Bilateral cross-currency SWAP agreements (BSAs) were rejuvenated during the GFC by the Federal Reserve of the United States to provide liquidity to selected governments in dire financial straits. After the crisis, BSAs rapidly and widely spread around the globe and become a major component of the global financial safety net. Interestingly, it is not the United States but China which occupies the center of the global BSA network. China has signed BSAs with a diverse pool of states since 2009, and has far more partners than any other countries. While existing studies mainly focus on the motivations driving China and its partner states to enter BSAs, this paper is intended to evaluate foreign policy consequences of China’s BSAs. Asymmetric interdependence and asymmetric information, as two key features of the economic relationship between China and its partner states in BSAs, are expected to make other countries be more supportive to China’s position in global affairs, leading to a convergence of their foreign policy preferences. This is the classic “Hirschman effect”.

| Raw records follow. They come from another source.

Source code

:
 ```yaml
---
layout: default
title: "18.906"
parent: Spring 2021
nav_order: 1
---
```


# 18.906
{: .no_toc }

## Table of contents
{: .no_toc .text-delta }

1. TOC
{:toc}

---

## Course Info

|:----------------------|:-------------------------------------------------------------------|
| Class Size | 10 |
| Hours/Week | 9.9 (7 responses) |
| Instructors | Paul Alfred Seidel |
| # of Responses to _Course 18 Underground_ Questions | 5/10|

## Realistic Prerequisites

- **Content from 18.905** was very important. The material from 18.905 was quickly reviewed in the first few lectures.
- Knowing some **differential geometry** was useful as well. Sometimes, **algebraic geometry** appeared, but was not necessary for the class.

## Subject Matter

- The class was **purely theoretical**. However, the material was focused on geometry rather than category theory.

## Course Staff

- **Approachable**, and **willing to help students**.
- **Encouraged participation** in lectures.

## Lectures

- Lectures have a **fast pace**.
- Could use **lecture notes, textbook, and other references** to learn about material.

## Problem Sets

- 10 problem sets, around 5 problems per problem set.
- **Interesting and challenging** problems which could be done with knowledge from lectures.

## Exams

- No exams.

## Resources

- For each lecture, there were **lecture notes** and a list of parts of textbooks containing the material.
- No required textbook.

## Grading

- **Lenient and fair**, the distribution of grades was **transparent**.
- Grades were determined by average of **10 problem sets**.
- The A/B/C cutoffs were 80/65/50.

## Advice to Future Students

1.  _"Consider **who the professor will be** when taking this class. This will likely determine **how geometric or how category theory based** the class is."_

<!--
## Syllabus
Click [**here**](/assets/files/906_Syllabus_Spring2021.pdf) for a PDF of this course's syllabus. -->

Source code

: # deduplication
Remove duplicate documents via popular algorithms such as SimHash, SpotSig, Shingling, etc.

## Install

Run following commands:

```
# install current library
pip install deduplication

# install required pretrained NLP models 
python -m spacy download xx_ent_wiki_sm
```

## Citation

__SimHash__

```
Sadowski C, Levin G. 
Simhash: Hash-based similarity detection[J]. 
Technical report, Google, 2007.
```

To empirically identify the “Hirschman effect”, we use measures of states’ foreign policy ideal points based on votes in the United States General Assembly. We apply a quantitative analysis to estimate the average effect and conduct a case study to trace and explain the development of the effect over time. In the large-N study, we draw data on 191 countries between 2009 and 2018 and specify a multilevel model with varying intercepts to control for unobserved heterogeneity in the dimension of time and space. Empirical evidence suggests that BSAs significantly drive the foreign policy preferences of China and other states to converge. Then we focus on Argentina as an in-depth case study. Different from conventional case studies, we conduct a “quantitative case study” and apply the Synthetic Control Method to estimate and quantify the causal effect of signing a BSA with China in 2009 on the distance between foreign policy ideal points of Argentina and China. The case study confirms the presence of the “Hirschman effect” suggested by theory and found in the regression analysis. It further reveals several suggestive but interesting points, including 1) activating SWAP lines may strengthen the effect, whereas the effect may be weakened by the provision of emergency liquidity assistance from the US or the IMF; 2) BSAs with China may impact on left-wing governments more strongly than right-wing governments; and 3) the Chinese government may strengthen the effect by changing the size of the committed SWAP line.